Only the line containing "protected |[parseU](TemplateInfo/parseU.md) |" and the lines after it, up to the end of the listing, should be written out, each exactly as given.

↓

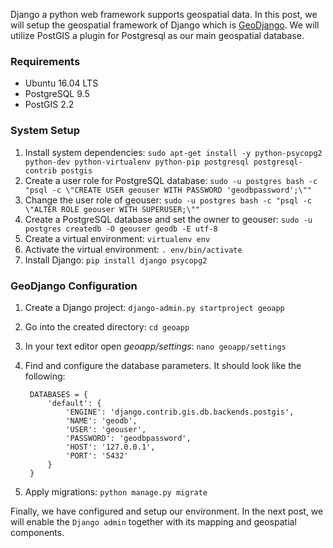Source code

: Django a python web framework supports geospatial data. In this post, we will setup the geospatial framework of Django which is [GeoDjango](https://docs.djangoproject.com/en/1.10/ref/contrib/gis/). We will utilize PostGIS a plugin for Postgresql as our main geospatial database.

### Requirements
- Ubuntu 16.04 LTS
- PostgreSQL 9.5
- PostGIS 2.2

### System Setup
1. Install system dependencies: `sudo apt-get install -y python-psycopg2 python-dev python-virtualenv python-pip postgresql postgresql-contrib postgis`
2. Create a user role for PostgreSQL database: `sudo -u postgres bash -c "psql -c \"CREATE USER geouser WITH PASSWORD 'geodbpassword';\""`
3. Change the user role of geouser: `sudo -u postgres bash -c "psql -c \"ALTER ROLE geouser WITH SUPERUSER;\""`
4. Create a PostgreSQL database and set the owner to geouser: `sudo -u postgres createdb -O geouser geodb -E utf-8`
5. Create a virtual environment: `virtualenv env`
6. Activate the virtual environment: `. env/bin/activate`
7. Install Django: `pip install django psycopg2`

### GeoDjango Configuration
1. Create a Django project: `django-admin.py startproject geoapp`
2. Go into the created directory: `cd geoapp`
3. In your text editor open *geoapp/settings*: `nano geoapp/settings`
4. Find and configure the database parameters. It should look like the following:
    
        DATABASES = {
            'default': {
                'ENGINE': 'django.contrib.gis.db.backends.postgis',
                'NAME': 'geodb',
                'USER': 'geouser',
                'PASSWORD': 'geodbpassword',
                'HOST': '127.0.0.1',
                'PORT': '5432'
            }
        }
5. Apply migrations: `python manage.py migrate`

Finally, we have configured and setup our environment. In the next post, we will enable the `Django admin` together with its mapping and geospatial components. 


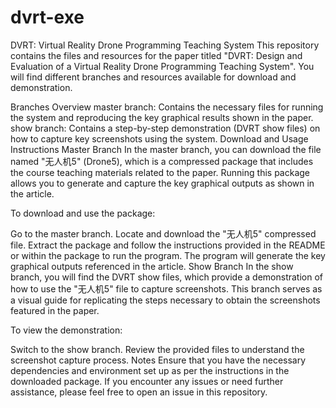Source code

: # dvrt-exe
DVRT: Virtual Reality Drone Programming Teaching System
This repository contains the files and resources for the paper titled "DVRT: Design and Evaluation of a Virtual Reality Drone Programming Teaching System". You will find different branches and resources available for download and demonstration.

Branches Overview
master branch: Contains the necessary files for running the system and reproducing the key graphical results shown in the paper.
show branch: Contains a step-by-step demonstration (DVRT show files) on how to capture key screenshots using the system.
Download and Usage Instructions
Master Branch
In the master branch, you can download the file named "无人机5" (Drone5), which is a compressed package that includes the course teaching materials related to the paper. Running this package allows you to generate and capture the key graphical outputs as shown in the article.

To download and use the package:

Go to the master branch.
Locate and download the "无人机5" compressed file.
Extract the package and follow the instructions provided in the README or within the package to run the program.
The program will generate the key graphical outputs referenced in the article.
Show Branch
In the show branch, you will find the DVRT show files, which provide a demonstration of how to use the "无人机5" file to capture screenshots. This branch serves as a visual guide for replicating the steps necessary to obtain the screenshots featured in the paper.

To view the demonstration:

Switch to the show branch.
Review the provided files to understand the screenshot capture process.
Notes
Ensure that you have the necessary dependencies and environment set up as per the instructions in the downloaded package.
If you encounter any issues or need further assistance, please feel free to open an issue in this repository.
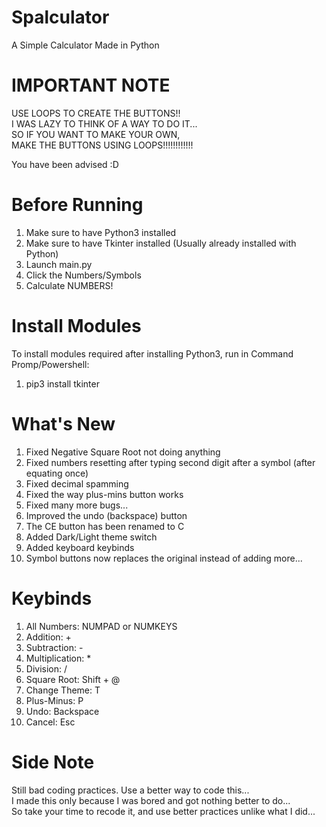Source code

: # Spalculator
A Simple Calculator Made in Python

# IMPORTANT NOTE
USE LOOPS TO CREATE THE BUTTONS!!  
I WAS LAZY TO THINK OF A WAY TO DO IT...  
SO IF YOU WANT TO MAKE YOUR OWN,  
MAKE THE BUTTONS USING LOOPS!!!!!!!!!!!!  
  
You have been advised :D  

# Before Running
1. Make sure to have Python3 installed
2. Make sure to have Tkinter installed (Usually already installed with Python)
3. Launch main.py
4. Click the Numbers/Symbols
5. Calculate NUMBERS!

# Install Modules
To install modules required after installing Python3, run in Command Promp/Powershell:
1. pip3 install tkinter

# What's New
1. Fixed Negative Square Root not doing anything
2. Fixed numbers resetting after typing second digit after a symbol (after equating once)
3. Fixed decimal spamming
4. Fixed the way plus-mins button works
5. Fixed many more bugs...
6. Improved the undo (backspace) button
7. The CE button has been renamed to C
8. Added Dark/Light theme switch
9. Added keyboard keybinds
10. Symbol buttons now replaces the original instead of adding more...

# Keybinds
1. All Numbers: NUMPAD or NUMKEYS
2. Addition: +
3. Subtraction: -
4. Multiplication: *
5. Division: /
6. Square Root: Shift + @
7. Change Theme: T
8. Plus-Minus: P
9. Undo: Backspace
10. Cancel: Esc

# Side Note
Still bad coding practices. Use a better way to code this...  
I made this only because I was bored and got nothing better to do...  
So take your time to recode it, and use better practices unlike what I did...
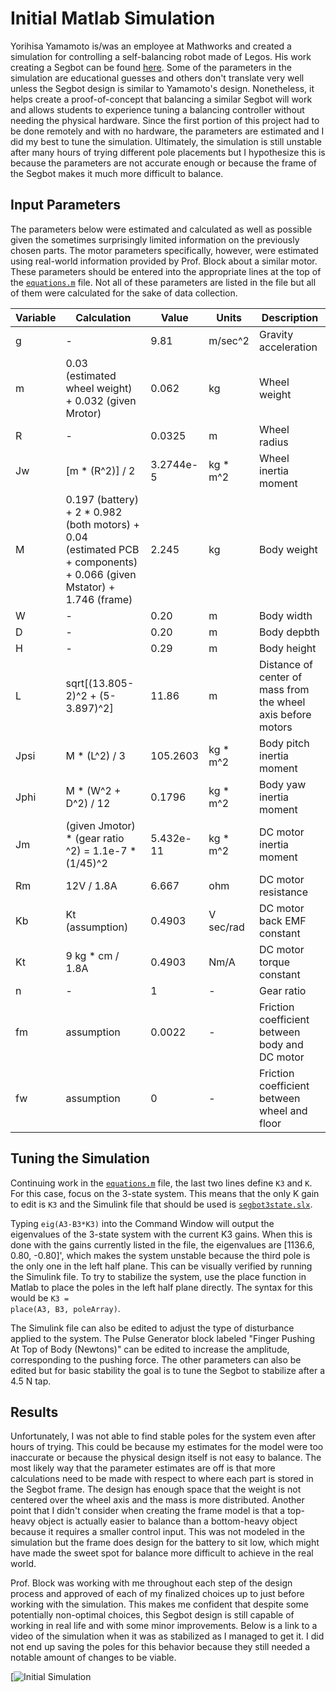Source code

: # Initial Matlab Simulation
Yorihisa Yamamoto is/was an employee at Mathworks and created a simulation for controlling a self-balancing robot made of Legos. His work creating a Segbot can be found [here](https://www.mathworks.com/matlabcentral/fileexchange/19147-nxtway-gs-self-balancing-two-wheeled-robot-controller-design). Some of the parameters in the simulation are educational guesses and others don't translate very well unless the Segbot design is similar to Yamamoto's design. Nonetheless, it helps create a proof-of-concept that balancing a similar Segbot will work and allows students to experience tuning a balancing controller without needing the physical hardware. Since the first portion of this project had to be done remotely and with no hardware, the parameters are estimated and I did my best to tune the simulation. Ultimately, the simulation is still unstable after many hours of trying different pole placements but I hypothesize this is because the parameters are not accurate enough or because the frame of the Segbot makes it much more difficult to balance.  

## Input Parameters
The parameters below were estimated and calculated as well as possible given the sometimes surprisingly limited information on the previously chosen parts. The motor parameters specifically, however, were estimated using real-world information provided by Prof. Block about a similar motor. These parameters should be entered into the appropriate lines at the top of the [<code>equations.m</code>](https://github.com/monk200/Segbot/blob/main/Matlab_Simulation/Initial%20Simulation%20Files/equations.m) file. Not all of these parameters are listed in the file but all of them were calculated for the sake of data collection.  

| Variable | Calculation | Value | Units | Description |
| ----------- | ----------- | -----------| -----------| -----------|
| g | - | 9.81 | m/sec^2 | Gravity acceleration |
| m | 0.03 (estimated wheel weight) + 0.032 (given Mrotor) | 0.062 | kg | Wheel weight |
| R | - | 0.0325 | m | Wheel radius |
| Jw | [m * (R^2)] / 2 | 3.2744e-5 | kg * m^2 | Wheel inertia moment |
| M | 0.197 (battery) + 2 * 0.982 (both motors) + 0.04 (estimated PCB + components) + 0.066 (given Mstator) + 1.746 (frame) | 2.245 | kg | Body weight |
| W | - | 0.20 | m | Body width |
| D | - | 0.20 | m | Body depbth |
| H | - | 0.29 | m | Body height |
| L | sqrt[(13.805-2)^2 + (5-3.897)^2] | 11.86 | m | Distance of center of mass from the wheel axis before motors |
| Jpsi | M * (L^2) / 3 | 105.2603 | kg * m^2 | Body pitch inertia moment |
| Jphi | M * (W^2 + D^2) / 12 | 0.1796 | kg * m^2 | Body yaw inertia moment |
| Jm | (given Jmotor) * (gear ratio ^2) = 1.1e-7 * (1/45)^2 | 5.432e-11 | kg * m^2 | DC motor inertia moment |
| Rm | 12V / 1.8A | 6.667 | ohm | DC motor resistance |
| Kb | Kt (assumption) | 0.4903 | V sec/rad | DC motor back EMF constant |
| Kt | 9 kg * cm / 1.8A | 0.4903 | Nm/A | DC motor torque constant |
| n | - | 1 | - | Gear ratio |
| fm | assumption | 0.0022 | - | Friction coefficient between body and DC motor |
| fw | assumption | 0 | - | Friction coefficient between wheel and floor |

## Tuning the Simulation
Continuing work in the [<code>equations.m</code>](https://github.com/monk200/Segbot/blob/main/Matlab_Simulation/Initial%20Simulation%20Files/equations.m) file, the last two lines define <code>K3</code> and <code>K</code>. For this case, focus on the 3-state system. This means that the only K gain to edit is <code>K3</code> and the Simulink file that should be used is [<code>segbot3state.slx</code>](https://github.com/monk200/Segbot/blob/main/Matlab_Simulation/Initial%20Simulation%20Files/segbot.slx).  

Typing <code>eig(A3-B3*K3)</code> into the Command Window will output the eigenvalues of the 3-state system with the current K3 gains. When this is done with the gains currently listed in the file, the eigenvalues are [1136.6, 0.80, -0.80]', which makes the system unstable because the third pole is the only one in the left half plane. This can be visually verified by running the Simulink file. To try to stabilize the system, use the place function in Matlab to place the poles in the left half plane directly. The syntax for this would be <code>K3 = place(A3, B3, poleArray)</code>.  

The Simulink file can also be edited to adjust the type of disturbance applied to the system. The Pulse Generator block labeled "Finger Pushing At Top of Body (Newtons)" can be edited to increase the amplitude, corresponding to the pushing force. The other parameters can also be edited but for basic stability the goal is to tune the Segbot to stabilize after a 4.5 N tap.  

## Results
Unfortunately, I was not able to find stable poles for the system even after hours of trying. This could be because my estimates for the model were too inaccurate or because the physical design itself is not easy to balance. The most likely way that the parameter estimates are off is that more calculations need to be made with respect to where each part is stored in the Segbot frame. The design has enough space that the weight is not centered over the wheel axis and the mass is more distributed. Another point that I didn't consider when creating the frame model is that a top-heavy object is actually easier to balance than a bottom-heavy object because it requires a smaller control input. This was not modeled in the simulation but the frame does design for the battery to sit low, which might have made the sweet spot for balance more difficult to achieve in the real world.  

Prof. Block was working with me throughout each step of the design process and approved of each of my finalized choices up to just before working with the simulation. This makes me confident that despite some potentially non-optimal choices, this Segbot design is still capable of working in real life and with some minor improvements. Below is a link to a video of the simulation when it was as stabilized as I managed to get it. I did not end up saving the poles for this behavior because they still needed a notable amount of changes to be viable.  

[![Initial Simulation](https://youtu.be/ORlbtnldfrQ)
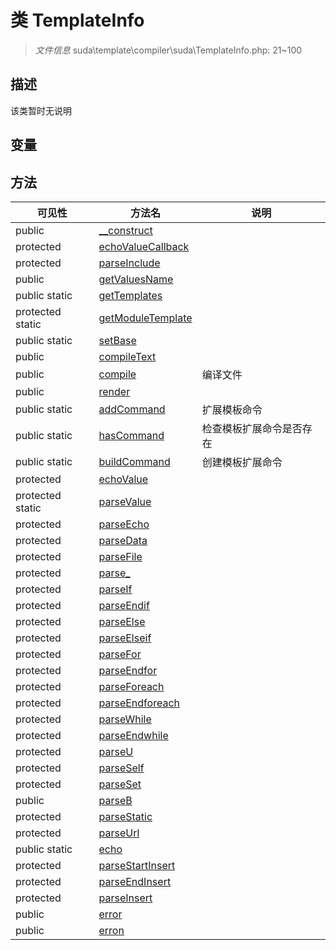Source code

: #  类 TemplateInfo

> *文件信息* suda\template\compiler\suda\TemplateInfo.php: 21~100



## 描述

该类暂时无说明


## 变量


## 方法


| 可见性 | 方法名 | 说明 |
|--------|-------|------|
| public |[__construct](TemplateInfo/__construct.md) |  |
| protected |[echoValueCallback](TemplateInfo/echoValueCallback.md) |  |
| protected |[parseInclude](TemplateInfo/parseInclude.md) |  |
| public |[getValuesName](TemplateInfo/getValuesName.md) |  |
| public static|[getTemplates](TemplateInfo/getTemplates.md) |  |
| protected static|[getModuleTemplate](TemplateInfo/getModuleTemplate.md) |  |
| public static|[setBase](TemplateInfo/setBase.md) |  |
| public |[compileText](TemplateInfo/compileText.md) |  |
| public |[compile](TemplateInfo/compile.md) | 编译文件 |
| public |[render](TemplateInfo/render.md) |  |
| public static|[addCommand](TemplateInfo/addCommand.md) | 扩展模板命令 |
| public static|[hasCommand](TemplateInfo/hasCommand.md) | 检查模板扩展命令是否存在 |
| public static|[buildCommand](TemplateInfo/buildCommand.md) | 创建模板扩展命令 |
| protected |[echoValue](TemplateInfo/echoValue.md) |  |
| protected static|[parseValue](TemplateInfo/parseValue.md) |  |
| protected |[parseEcho](TemplateInfo/parseEcho.md) |  |
| protected |[parseData](TemplateInfo/parseData.md) |  |
| protected |[parseFile](TemplateInfo/parseFile.md) |  |
| protected |[parse_](TemplateInfo/parse_.md) |  |
| protected |[parseIf](TemplateInfo/parseIf.md) |  |
| protected |[parseEndif](TemplateInfo/parseEndif.md) |  |
| protected |[parseElse](TemplateInfo/parseElse.md) |  |
| protected |[parseElseif](TemplateInfo/parseElseif.md) |  |
| protected |[parseFor](TemplateInfo/parseFor.md) |  |
| protected |[parseEndfor](TemplateInfo/parseEndfor.md) |  |
| protected |[parseForeach](TemplateInfo/parseForeach.md) |  |
| protected |[parseEndforeach](TemplateInfo/parseEndforeach.md) |  |
| protected |[parseWhile](TemplateInfo/parseWhile.md) |  |
| protected |[parseEndwhile](TemplateInfo/parseEndwhile.md) |  |
| protected |[parseU](TemplateInfo/parseU.md) |  |
| protected |[parseSelf](TemplateInfo/parseSelf.md) |  |
| protected |[parseSet](TemplateInfo/parseSet.md) |  |
| public |[parseB](TemplateInfo/parseB.md) |  |
| protected |[parseStatic](TemplateInfo/parseStatic.md) |  |
| protected |[parseUrl](TemplateInfo/parseUrl.md) |  |
| public static|[echo](TemplateInfo/echo.md) |  |
| protected |[parseStartInsert](TemplateInfo/parseStartInsert.md) |  |
| protected |[parseEndInsert](TemplateInfo/parseEndInsert.md) |  |
| protected |[parseInsert](TemplateInfo/parseInsert.md) |  |
| public |[error](TemplateInfo/error.md) |  |
| public |[erron](TemplateInfo/erron.md) |  |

↑

_ANSWER BELOW:_
| protected |[parseU](TemplateInfo/parseU.md) |  |
| protected |[parseSelf](TemplateInfo/parseSelf.md) |  |
| protected |[parseSet](TemplateInfo/parseSet.md) |  |
| public |[parseB](TemplateInfo/parseB.md) |  |
| protected |[parseStatic](TemplateInfo/parseStatic.md) |  |
| protected |[parseUrl](TemplateInfo/parseUrl.md) |  |
| public static|[echo](TemplateInfo/echo.md) |  |
| protected |[parseStartInsert](TemplateInfo/parseStartInsert.md) |  |
| protected |[parseEndInsert](TemplateInfo/parseEndInsert.md) |  |
| protected |[parseInsert](TemplateInfo/parseInsert.md) |  |
| public |[error](TemplateInfo/error.md) |  |
| public |[erron](TemplateInfo/erron.md) |  |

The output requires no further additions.